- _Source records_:
• • • •

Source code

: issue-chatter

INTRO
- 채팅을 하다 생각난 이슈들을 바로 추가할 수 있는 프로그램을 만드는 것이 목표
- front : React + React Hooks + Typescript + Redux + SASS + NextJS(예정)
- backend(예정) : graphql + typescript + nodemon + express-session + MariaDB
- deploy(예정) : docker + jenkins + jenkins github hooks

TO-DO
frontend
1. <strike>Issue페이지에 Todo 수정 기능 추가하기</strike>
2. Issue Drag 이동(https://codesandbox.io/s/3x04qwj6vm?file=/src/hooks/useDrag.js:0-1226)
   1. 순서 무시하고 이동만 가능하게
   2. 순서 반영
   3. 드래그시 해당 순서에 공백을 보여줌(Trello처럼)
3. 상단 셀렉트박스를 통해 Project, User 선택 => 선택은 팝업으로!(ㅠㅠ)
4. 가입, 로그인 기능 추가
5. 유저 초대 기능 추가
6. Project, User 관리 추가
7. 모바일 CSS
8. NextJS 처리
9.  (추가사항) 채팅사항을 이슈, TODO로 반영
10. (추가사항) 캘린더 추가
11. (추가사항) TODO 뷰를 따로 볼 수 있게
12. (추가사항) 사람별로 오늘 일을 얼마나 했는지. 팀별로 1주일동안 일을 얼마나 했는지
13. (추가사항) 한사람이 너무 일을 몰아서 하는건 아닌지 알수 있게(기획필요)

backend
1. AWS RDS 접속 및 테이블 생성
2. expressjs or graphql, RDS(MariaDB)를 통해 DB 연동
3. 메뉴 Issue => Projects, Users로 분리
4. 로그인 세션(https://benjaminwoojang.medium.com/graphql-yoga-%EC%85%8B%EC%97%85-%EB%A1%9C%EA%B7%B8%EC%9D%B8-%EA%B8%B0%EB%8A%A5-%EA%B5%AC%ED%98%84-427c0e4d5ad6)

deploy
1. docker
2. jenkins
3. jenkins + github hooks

• • • •

- _ACTIVITY_:
Search the records for the string "추가사항" and report each line that has it.

- _RESULT OF THE EXERCISE_:
9.  (추가사항) 채팅사항을 이슈, TODO로 반영
10. (추가사항) 캘린더 추가
11. (추가사항) TODO 뷰를 따로 볼 수 있게
12. (추가사항) 사람별로 오늘 일을 얼마나 했는지. 팀별로 1주일동안 일을 얼마나 했는지
13. (추가사항) 한사람이 너무 일을 몰아서 하는건 아닌지 알수 있게(기획필요)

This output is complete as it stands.